#### The problem:
Please retype the data that follows, starting at the line containing "- Trino Version: 433, Prometheus" and stopping after the last line.

#### Dataset excerpts:
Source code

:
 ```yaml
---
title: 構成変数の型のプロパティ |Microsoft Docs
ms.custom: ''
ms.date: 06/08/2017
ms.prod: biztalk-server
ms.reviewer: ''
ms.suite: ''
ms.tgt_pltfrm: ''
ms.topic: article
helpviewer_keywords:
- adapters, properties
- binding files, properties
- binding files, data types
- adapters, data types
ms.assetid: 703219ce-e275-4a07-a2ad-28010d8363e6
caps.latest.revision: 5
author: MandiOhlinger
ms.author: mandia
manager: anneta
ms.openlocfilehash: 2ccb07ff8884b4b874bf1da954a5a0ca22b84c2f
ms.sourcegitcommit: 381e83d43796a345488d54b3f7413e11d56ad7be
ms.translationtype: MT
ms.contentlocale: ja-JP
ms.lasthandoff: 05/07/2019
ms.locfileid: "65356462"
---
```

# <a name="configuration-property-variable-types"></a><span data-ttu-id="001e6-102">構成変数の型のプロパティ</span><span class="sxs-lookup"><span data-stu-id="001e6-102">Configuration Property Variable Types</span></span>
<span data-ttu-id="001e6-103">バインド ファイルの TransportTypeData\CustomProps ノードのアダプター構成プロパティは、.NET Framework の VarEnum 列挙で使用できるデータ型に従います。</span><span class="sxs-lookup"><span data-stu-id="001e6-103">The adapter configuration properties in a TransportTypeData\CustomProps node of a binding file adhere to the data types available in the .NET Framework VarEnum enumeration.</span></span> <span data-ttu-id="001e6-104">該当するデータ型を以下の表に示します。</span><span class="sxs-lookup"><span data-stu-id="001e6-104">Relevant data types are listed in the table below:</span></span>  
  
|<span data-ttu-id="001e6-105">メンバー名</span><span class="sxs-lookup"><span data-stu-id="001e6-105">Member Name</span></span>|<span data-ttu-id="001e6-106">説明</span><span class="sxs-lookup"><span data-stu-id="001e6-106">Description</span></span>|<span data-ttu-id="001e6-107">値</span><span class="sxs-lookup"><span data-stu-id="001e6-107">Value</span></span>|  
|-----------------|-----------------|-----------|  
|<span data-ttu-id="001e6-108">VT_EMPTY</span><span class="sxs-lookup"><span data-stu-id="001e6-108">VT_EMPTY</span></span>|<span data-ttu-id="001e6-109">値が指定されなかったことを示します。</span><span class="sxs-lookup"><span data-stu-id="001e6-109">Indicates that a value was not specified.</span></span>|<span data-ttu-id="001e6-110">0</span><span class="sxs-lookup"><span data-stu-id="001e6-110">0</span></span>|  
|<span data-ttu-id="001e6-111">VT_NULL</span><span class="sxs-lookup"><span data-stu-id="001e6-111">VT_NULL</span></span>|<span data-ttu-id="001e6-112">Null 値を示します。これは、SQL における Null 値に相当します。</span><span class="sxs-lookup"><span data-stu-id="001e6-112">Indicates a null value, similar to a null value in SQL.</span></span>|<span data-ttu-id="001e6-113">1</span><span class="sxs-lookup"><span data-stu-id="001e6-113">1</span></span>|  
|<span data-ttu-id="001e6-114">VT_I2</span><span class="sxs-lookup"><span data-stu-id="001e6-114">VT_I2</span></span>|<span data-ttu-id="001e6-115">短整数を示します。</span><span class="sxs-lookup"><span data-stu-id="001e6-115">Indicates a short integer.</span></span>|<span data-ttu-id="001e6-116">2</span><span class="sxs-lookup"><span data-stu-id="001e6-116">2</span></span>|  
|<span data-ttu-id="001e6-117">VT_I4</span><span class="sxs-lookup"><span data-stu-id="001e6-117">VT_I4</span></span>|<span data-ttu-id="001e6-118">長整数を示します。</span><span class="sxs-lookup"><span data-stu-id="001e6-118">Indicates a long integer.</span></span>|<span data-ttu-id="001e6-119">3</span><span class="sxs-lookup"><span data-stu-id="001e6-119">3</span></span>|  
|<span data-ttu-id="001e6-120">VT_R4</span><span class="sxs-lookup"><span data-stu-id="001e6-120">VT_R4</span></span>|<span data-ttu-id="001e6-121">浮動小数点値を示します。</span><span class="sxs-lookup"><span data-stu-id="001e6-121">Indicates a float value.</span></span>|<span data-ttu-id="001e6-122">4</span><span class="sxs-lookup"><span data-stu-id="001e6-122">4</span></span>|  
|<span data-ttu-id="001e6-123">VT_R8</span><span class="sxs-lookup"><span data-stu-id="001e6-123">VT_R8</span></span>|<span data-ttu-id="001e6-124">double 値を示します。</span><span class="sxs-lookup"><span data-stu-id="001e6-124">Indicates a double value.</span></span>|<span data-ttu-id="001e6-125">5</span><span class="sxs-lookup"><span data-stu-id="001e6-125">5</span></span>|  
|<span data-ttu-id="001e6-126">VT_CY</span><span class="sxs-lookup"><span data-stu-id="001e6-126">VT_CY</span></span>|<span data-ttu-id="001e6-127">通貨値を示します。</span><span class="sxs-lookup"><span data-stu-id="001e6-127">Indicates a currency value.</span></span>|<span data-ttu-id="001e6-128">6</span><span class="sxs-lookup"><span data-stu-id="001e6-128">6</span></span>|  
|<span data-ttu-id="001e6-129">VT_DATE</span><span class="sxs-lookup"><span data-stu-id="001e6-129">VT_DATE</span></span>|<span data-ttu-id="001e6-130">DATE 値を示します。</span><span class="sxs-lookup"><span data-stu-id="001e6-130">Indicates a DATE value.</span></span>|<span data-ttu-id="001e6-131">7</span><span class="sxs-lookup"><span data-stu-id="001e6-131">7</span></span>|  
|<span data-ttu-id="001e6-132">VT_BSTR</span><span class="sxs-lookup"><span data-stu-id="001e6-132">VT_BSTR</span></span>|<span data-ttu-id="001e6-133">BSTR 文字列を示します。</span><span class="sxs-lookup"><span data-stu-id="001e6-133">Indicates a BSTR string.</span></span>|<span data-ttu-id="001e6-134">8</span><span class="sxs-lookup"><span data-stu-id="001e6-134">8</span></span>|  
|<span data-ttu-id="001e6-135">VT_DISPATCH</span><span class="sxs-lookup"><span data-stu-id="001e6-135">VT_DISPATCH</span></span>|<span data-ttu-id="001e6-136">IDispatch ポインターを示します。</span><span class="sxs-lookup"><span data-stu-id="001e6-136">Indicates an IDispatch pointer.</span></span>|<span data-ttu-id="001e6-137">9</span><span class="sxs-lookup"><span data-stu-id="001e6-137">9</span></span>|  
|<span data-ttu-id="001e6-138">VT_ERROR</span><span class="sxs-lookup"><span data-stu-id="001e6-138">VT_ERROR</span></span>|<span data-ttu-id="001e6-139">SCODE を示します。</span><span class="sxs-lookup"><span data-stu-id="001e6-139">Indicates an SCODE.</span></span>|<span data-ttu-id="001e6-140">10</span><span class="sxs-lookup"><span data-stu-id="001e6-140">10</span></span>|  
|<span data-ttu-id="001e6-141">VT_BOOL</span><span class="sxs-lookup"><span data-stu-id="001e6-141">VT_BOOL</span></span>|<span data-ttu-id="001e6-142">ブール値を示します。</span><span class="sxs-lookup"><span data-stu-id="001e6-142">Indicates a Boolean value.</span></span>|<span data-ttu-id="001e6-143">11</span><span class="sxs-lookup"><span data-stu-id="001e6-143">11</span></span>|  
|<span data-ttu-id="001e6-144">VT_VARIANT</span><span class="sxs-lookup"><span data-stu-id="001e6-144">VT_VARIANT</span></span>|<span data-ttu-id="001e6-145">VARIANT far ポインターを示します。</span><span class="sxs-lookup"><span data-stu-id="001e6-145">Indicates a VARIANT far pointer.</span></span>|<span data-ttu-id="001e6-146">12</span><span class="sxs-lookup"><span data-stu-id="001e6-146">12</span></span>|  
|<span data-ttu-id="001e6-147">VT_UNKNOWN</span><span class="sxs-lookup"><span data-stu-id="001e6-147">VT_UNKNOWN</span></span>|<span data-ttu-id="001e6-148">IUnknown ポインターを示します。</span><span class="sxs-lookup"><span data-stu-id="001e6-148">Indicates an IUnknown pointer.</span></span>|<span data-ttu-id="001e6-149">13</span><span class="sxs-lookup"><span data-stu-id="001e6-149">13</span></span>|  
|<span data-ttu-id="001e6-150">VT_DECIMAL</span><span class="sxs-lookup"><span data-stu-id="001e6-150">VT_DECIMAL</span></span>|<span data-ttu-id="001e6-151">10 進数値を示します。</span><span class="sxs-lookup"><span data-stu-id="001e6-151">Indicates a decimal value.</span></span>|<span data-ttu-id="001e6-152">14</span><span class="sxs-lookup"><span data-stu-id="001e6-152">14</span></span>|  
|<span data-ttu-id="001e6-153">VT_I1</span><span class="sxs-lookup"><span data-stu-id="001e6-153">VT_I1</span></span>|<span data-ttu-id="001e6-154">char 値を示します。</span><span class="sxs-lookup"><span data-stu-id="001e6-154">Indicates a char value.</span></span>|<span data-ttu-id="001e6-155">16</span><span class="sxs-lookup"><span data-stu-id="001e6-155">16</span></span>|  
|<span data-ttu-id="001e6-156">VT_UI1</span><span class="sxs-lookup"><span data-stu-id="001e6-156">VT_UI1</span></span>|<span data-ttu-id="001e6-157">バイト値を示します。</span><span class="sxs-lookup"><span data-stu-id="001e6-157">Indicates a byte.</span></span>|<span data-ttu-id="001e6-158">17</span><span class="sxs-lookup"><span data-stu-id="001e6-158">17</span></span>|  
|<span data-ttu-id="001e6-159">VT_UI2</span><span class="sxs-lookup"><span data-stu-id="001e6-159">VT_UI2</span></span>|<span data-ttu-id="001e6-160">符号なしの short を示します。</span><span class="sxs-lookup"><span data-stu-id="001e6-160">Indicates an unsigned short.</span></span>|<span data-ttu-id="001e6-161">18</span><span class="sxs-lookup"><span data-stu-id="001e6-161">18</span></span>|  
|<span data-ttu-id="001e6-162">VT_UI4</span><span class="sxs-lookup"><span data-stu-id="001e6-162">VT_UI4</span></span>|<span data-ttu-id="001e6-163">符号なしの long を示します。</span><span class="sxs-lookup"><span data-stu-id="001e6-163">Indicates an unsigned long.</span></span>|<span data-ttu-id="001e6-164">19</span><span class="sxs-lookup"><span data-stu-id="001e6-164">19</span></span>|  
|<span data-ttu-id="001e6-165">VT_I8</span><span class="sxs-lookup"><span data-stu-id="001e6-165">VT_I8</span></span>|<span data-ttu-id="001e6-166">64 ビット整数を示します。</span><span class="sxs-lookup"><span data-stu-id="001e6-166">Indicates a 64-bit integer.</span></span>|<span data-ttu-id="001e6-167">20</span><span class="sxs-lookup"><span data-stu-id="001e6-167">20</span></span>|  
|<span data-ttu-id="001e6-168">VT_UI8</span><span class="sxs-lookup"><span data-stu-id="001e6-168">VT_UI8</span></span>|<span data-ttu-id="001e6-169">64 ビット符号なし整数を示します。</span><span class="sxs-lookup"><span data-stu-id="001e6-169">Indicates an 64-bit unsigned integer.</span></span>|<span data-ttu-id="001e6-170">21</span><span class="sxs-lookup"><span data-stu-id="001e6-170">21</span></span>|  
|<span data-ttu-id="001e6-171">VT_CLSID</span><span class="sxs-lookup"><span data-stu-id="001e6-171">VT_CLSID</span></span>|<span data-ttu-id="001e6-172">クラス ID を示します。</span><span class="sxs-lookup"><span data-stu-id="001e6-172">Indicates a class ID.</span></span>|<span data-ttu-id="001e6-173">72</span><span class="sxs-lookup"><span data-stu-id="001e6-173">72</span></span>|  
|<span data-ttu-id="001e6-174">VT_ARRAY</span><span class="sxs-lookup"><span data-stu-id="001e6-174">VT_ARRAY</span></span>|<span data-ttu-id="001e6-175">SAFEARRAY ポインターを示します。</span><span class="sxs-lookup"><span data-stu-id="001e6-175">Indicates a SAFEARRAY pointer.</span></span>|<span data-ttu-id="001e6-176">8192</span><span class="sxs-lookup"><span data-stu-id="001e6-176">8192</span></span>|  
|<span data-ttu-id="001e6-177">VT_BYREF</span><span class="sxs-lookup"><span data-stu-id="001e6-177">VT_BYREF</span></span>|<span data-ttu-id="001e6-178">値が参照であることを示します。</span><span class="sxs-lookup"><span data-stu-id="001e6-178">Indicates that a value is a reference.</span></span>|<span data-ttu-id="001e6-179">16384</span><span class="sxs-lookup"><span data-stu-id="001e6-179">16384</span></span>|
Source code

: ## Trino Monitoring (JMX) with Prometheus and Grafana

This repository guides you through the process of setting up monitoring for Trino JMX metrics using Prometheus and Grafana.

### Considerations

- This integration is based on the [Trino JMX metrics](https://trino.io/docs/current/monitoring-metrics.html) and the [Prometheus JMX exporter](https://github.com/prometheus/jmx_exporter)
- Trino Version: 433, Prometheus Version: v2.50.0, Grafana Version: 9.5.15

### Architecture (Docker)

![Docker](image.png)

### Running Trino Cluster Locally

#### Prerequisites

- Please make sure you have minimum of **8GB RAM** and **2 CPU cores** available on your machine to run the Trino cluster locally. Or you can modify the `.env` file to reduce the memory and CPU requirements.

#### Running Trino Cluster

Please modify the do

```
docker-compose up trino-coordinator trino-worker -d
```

#### Finished exercise:
- Trino Version: 433, Prometheus Version: v2.50.0, Grafana Version: 9.5.15

### Architecture (Docker)

![Docker](image.png)

### Running Trino Cluster Locally

#### Prerequisites

- Please make sure you have minimum of **8GB RAM** and **2 CPU cores** available on your machine to run the Trino cluster locally. Or you can modify the `.env` file to reduce the memory and CPU requirements.

#### Running Trino Cluster

Please modify the do

```
docker-compose up trino-coordinator trino-worker -d
```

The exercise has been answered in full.